Jan 31, 2008 21:38
for lack of a better, non-emo expression...
im falling apart.
my grandfather died this morning. the only one i had left. i had seen him twice in my life. but he was still my grandfather. and i still loved him. he died in his sleep. of kidney failure.
all this means my mom is staying another week. thats a month in total. now, i can live without my mom for now, bc i know my grandmother needs her more, but its kinda hard without her here when my dad and brother are driving me insane.
also, i have my driving test coming up, and i really needed her support. practising driving with my dad makes me never want to drive again.
but again, i must be selfless in situations like this.

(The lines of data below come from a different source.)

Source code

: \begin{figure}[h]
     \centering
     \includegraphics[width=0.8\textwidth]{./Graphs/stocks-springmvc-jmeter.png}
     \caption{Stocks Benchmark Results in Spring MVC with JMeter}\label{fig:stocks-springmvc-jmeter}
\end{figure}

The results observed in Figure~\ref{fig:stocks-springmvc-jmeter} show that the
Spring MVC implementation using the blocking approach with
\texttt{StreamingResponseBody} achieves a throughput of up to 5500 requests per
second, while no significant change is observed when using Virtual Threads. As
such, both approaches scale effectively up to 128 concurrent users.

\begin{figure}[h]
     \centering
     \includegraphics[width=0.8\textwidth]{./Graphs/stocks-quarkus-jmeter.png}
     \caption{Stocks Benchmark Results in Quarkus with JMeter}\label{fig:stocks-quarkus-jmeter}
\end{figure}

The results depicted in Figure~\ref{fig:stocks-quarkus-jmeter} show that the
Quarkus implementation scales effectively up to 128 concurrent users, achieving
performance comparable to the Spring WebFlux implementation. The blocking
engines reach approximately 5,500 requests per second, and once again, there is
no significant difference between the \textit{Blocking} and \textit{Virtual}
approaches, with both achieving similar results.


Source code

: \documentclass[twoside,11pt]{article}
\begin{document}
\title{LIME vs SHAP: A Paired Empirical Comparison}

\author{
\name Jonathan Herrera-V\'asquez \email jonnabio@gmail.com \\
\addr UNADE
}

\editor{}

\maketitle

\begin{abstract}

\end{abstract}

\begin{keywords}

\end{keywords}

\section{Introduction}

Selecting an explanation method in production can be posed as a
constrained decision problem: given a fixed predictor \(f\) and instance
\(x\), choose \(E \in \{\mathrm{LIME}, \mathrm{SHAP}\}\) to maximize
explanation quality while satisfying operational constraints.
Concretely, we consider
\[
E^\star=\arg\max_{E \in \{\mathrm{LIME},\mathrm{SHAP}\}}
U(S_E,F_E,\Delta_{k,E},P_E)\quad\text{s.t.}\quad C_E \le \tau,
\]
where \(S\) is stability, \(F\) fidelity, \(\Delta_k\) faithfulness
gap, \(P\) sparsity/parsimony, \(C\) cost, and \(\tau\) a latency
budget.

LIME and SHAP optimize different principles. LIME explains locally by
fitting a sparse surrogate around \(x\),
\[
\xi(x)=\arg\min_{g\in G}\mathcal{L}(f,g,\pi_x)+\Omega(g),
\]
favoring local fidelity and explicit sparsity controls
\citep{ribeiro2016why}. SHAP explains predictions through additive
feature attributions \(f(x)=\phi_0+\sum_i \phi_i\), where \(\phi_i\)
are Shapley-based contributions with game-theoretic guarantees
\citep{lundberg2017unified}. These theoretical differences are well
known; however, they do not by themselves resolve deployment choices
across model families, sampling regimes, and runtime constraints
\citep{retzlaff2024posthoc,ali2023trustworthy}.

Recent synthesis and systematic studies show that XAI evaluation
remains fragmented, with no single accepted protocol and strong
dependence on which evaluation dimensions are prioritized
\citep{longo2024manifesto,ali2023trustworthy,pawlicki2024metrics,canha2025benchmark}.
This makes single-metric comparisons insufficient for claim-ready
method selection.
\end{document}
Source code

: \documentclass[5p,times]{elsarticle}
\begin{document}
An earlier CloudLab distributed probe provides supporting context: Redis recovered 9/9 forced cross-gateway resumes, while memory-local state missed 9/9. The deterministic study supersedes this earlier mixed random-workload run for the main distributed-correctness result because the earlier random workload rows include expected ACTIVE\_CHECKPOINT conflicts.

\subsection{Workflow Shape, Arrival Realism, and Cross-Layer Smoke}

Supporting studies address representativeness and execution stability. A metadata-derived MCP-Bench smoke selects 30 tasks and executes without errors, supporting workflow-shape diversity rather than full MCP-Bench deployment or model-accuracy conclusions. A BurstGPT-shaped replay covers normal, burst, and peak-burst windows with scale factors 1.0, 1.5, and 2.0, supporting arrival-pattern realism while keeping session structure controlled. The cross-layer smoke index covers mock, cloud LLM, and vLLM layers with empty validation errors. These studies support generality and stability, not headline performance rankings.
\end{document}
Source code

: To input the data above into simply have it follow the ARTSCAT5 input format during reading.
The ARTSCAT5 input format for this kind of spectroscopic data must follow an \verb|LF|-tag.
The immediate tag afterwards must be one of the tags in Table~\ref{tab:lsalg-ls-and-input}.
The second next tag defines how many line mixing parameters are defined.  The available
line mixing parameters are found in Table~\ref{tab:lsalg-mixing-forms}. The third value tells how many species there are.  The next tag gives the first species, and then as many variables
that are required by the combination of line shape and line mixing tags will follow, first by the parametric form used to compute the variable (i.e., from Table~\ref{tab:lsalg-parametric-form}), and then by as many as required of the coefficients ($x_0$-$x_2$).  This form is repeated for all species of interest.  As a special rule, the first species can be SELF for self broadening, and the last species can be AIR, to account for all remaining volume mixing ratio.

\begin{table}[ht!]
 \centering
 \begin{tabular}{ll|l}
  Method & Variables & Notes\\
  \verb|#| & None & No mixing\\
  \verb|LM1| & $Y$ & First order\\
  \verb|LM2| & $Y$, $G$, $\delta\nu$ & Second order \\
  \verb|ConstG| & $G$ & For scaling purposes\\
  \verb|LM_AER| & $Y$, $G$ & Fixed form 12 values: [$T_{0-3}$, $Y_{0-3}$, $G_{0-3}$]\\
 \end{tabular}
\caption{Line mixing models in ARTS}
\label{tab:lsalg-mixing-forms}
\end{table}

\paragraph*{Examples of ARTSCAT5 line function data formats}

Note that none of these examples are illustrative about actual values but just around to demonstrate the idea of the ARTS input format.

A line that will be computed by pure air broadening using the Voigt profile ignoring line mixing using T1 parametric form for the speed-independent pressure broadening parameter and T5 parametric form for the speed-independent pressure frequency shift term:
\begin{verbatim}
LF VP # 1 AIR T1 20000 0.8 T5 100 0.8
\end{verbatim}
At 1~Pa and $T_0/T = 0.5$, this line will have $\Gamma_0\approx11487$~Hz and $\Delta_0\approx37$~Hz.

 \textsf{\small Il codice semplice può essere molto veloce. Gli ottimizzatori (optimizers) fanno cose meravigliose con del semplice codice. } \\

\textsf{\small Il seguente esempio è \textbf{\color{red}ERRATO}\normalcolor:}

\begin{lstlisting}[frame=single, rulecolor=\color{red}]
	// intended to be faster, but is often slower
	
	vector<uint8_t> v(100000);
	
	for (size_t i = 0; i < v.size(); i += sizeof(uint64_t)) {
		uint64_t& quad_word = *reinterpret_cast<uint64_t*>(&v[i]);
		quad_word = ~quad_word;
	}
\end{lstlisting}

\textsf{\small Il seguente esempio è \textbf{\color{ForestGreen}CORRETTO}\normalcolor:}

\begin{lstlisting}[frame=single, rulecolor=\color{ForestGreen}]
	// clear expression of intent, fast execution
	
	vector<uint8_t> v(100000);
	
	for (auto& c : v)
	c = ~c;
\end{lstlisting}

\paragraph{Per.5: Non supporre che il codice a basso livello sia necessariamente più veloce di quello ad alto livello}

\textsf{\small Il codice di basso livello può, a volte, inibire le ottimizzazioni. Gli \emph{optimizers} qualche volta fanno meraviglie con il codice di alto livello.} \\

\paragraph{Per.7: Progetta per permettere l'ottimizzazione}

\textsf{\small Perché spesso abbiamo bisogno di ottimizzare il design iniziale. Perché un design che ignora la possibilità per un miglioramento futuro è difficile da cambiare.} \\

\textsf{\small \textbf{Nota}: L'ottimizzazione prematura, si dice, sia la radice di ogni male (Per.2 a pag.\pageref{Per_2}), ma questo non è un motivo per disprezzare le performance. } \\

now the second part of my day.
i had called bobby yesterday to tell him that i want to meet him to exchange our books, (he has 3 of mine, i have one of his) bc i had a feeeling that we were drifting apart, which was ok with me. so he called me today, said a bunch of 'im sorrys' about our short past together and all the times he fucked up, and then informed me hes moving to montreal or spain in a few weeks. now, overall, i really dont care. i kinda want him out of my life, bc he was very messed up. but its still a bit sad, bc we *did* have a lot of good times together. and seeing him again. thats not going to be nice. i dont really want to. so im supposed to see him either tomorrow or saturday night. :S
and then stupid mcmaster informs me that they didnt get one of my OT forms that i was supposed to mail to them. when i am 100% sure i did. so i go online to find it and send it again, but i cant find it ANYWHERE. so those fucks better give me a link.
and then the one weekend where i was gonna make plans every day so i could get my mind off shit, they announce theres gonna be a huuuuuge snowstorm at the beginning of the weekend. just lovely.
oh! and im supposed to get my period. any day now.